=== Problem to solve ===
Your reply should consist of one number: how many lines below contain "string".

[Data to process — start]

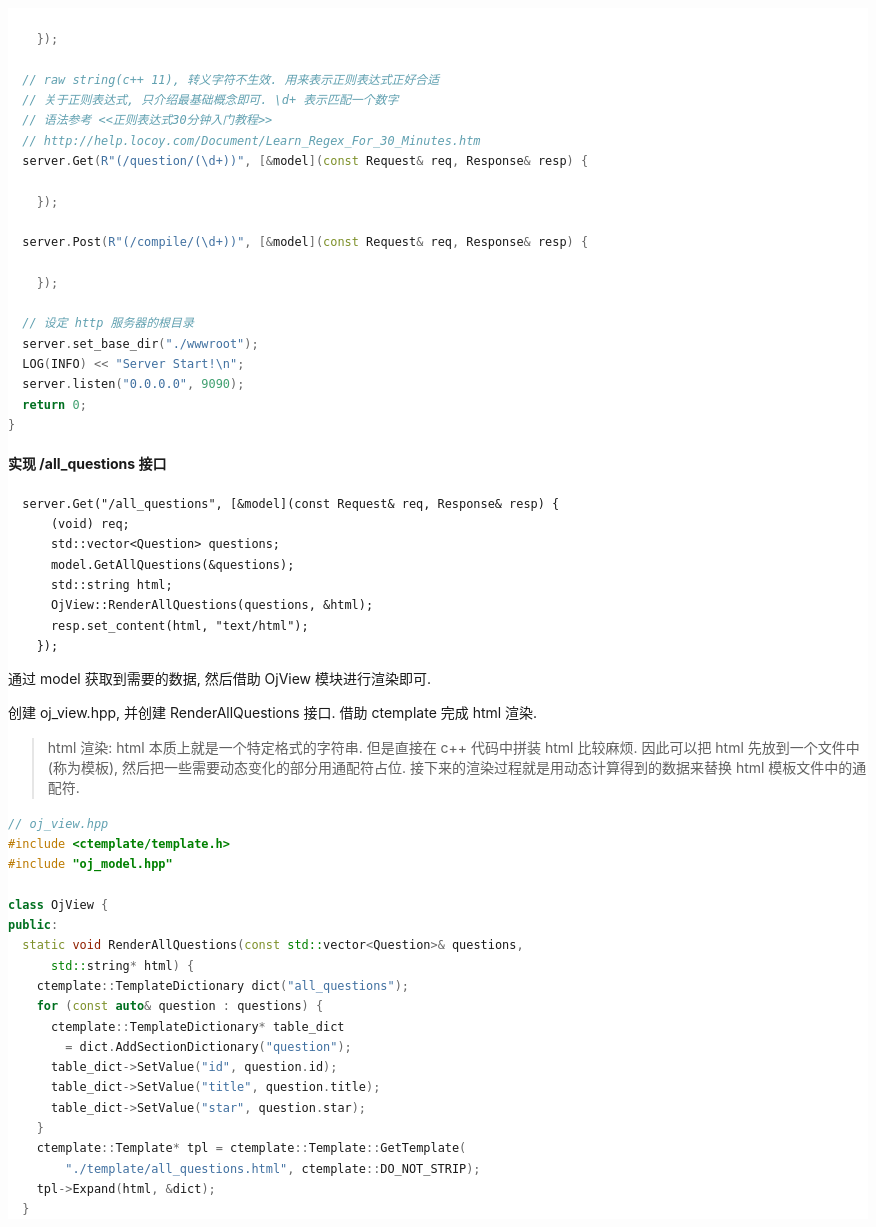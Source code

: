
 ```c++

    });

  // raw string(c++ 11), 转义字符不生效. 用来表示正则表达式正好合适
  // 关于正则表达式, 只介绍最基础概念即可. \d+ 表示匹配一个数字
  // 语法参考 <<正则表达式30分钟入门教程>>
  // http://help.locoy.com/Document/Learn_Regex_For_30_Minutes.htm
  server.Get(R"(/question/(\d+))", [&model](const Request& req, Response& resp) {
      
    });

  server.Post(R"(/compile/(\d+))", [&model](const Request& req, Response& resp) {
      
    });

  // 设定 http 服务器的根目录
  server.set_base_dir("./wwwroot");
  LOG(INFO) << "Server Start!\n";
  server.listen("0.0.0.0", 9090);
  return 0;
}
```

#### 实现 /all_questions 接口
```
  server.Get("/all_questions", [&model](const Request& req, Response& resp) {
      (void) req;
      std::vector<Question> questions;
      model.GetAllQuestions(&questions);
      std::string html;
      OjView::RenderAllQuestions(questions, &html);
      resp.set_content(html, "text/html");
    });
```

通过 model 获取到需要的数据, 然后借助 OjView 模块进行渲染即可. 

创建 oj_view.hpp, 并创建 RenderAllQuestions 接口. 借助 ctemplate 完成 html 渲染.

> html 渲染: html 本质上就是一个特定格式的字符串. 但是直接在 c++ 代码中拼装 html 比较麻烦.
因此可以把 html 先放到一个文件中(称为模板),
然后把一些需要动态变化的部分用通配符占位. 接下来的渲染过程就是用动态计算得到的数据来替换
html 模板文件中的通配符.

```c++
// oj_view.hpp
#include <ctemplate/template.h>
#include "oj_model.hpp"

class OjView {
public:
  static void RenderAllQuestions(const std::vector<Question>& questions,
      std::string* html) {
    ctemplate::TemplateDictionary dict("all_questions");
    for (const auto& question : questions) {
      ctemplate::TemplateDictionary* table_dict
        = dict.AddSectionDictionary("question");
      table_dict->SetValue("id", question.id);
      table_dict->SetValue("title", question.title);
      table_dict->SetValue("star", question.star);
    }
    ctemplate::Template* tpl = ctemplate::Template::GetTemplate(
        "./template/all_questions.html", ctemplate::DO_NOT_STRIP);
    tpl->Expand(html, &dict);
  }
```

[Data to process — finish]

=== Written response ===
3